Single by Paul McCartney and Wings
- A-side: "Junior's Farm"
- Released: 25 October 1974
- Recorded: July 1974
- Studio: Sound Shop (Nashville, Tennessee)
- Genre: Country
- Length: 3:39
- Label: Apple
- Songwriters: Paul McCartney, Linda McCartney
- Producer: Paul McCartney

Paul McCartney and Wings singles chronology
| "Band on the Run" (1974) | "Sally G" (1974) | "Listen to What the Man Said" (1975) |

= Sally G =

"Sally G" is a song written by Paul and Linda McCartney and performed by Paul McCartney and Wings. It was released as the B-side to the single "Junior's Farm" in October 1974.
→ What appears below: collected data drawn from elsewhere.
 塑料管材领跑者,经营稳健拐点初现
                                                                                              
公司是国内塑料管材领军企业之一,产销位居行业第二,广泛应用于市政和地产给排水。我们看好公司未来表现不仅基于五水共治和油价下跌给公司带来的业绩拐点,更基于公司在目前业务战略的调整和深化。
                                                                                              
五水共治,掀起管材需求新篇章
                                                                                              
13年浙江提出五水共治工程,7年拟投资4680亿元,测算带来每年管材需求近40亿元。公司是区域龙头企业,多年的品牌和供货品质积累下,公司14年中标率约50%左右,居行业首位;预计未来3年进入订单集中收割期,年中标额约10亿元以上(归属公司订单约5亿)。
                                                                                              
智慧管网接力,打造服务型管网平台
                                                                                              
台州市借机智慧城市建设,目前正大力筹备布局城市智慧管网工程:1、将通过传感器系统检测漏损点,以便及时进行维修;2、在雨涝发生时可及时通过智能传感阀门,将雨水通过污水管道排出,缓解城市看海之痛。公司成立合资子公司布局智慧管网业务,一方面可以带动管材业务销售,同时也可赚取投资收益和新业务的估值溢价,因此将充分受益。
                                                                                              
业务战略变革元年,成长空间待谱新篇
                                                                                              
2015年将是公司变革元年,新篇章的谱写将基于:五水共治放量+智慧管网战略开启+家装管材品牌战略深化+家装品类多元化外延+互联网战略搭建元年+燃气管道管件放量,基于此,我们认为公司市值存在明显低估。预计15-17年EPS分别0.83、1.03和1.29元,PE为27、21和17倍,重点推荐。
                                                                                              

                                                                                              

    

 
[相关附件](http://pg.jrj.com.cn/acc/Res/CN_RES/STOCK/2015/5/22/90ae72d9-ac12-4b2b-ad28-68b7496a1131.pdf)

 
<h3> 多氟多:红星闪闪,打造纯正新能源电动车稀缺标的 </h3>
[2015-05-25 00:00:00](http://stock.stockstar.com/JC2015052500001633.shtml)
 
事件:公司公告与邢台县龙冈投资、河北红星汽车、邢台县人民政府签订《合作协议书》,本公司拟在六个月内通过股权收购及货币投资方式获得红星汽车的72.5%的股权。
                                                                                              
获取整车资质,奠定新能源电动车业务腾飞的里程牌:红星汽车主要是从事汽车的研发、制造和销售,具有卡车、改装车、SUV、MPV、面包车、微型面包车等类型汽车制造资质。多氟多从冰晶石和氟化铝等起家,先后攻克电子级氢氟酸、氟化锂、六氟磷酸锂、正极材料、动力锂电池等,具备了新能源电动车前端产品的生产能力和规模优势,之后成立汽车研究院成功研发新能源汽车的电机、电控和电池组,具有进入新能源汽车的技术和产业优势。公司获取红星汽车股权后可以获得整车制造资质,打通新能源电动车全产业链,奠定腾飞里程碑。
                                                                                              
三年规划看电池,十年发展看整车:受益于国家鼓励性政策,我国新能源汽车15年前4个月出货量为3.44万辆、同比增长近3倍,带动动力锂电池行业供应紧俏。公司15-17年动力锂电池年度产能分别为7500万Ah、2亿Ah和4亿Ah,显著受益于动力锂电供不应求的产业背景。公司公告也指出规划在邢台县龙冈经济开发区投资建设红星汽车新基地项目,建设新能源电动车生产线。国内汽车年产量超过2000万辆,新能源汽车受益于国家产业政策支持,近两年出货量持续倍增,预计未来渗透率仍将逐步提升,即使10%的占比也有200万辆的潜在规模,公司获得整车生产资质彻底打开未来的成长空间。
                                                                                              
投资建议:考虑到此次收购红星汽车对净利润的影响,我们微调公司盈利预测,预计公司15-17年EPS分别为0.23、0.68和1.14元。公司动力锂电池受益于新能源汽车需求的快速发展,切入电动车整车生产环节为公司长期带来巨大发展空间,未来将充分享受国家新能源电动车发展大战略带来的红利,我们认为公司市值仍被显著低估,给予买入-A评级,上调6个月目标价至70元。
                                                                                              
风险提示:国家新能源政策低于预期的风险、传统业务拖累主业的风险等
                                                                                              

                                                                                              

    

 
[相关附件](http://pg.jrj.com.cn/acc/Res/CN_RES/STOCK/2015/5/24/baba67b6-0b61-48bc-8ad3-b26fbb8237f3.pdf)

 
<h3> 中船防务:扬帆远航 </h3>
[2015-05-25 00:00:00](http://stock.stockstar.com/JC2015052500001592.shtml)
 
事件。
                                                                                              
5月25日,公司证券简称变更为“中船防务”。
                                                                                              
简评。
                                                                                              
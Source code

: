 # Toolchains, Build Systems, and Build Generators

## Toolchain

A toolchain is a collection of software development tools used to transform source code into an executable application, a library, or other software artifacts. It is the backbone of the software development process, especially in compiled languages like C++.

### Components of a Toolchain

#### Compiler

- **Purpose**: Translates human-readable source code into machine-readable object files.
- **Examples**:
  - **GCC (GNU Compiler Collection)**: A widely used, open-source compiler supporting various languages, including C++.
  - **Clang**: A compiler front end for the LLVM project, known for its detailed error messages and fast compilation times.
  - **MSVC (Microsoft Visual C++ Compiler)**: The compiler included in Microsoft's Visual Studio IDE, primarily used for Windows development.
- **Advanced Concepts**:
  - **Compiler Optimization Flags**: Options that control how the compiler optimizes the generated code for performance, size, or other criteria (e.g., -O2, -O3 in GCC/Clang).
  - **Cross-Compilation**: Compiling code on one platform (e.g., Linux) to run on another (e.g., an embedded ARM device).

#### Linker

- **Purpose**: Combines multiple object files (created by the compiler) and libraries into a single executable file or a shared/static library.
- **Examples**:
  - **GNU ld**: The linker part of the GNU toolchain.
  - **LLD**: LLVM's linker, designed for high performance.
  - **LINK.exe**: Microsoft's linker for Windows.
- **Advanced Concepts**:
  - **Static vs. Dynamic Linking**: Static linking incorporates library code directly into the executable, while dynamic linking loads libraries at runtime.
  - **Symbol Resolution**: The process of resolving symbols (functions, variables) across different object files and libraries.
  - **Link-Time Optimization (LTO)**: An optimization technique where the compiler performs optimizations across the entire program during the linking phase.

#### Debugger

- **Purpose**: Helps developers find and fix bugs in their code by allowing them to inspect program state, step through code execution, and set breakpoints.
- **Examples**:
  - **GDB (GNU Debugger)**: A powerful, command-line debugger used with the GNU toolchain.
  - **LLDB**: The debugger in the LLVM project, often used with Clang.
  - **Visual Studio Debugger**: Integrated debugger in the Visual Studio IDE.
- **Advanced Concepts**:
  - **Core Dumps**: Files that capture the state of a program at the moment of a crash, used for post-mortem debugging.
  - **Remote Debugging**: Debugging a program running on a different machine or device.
==Writing, recording and release==
McCartney composed the song during Wings' stay in Nashville, Tennessee after visiting a country music club in Printer's Alley. Like the A-side, it was recorded in Nashville in July 1974 during the same visit. The song has a strong country influence and includes contributions from Nashville session musicians Vassar Clements, Lloyd Green and Johnny Gimble, supporting Wings.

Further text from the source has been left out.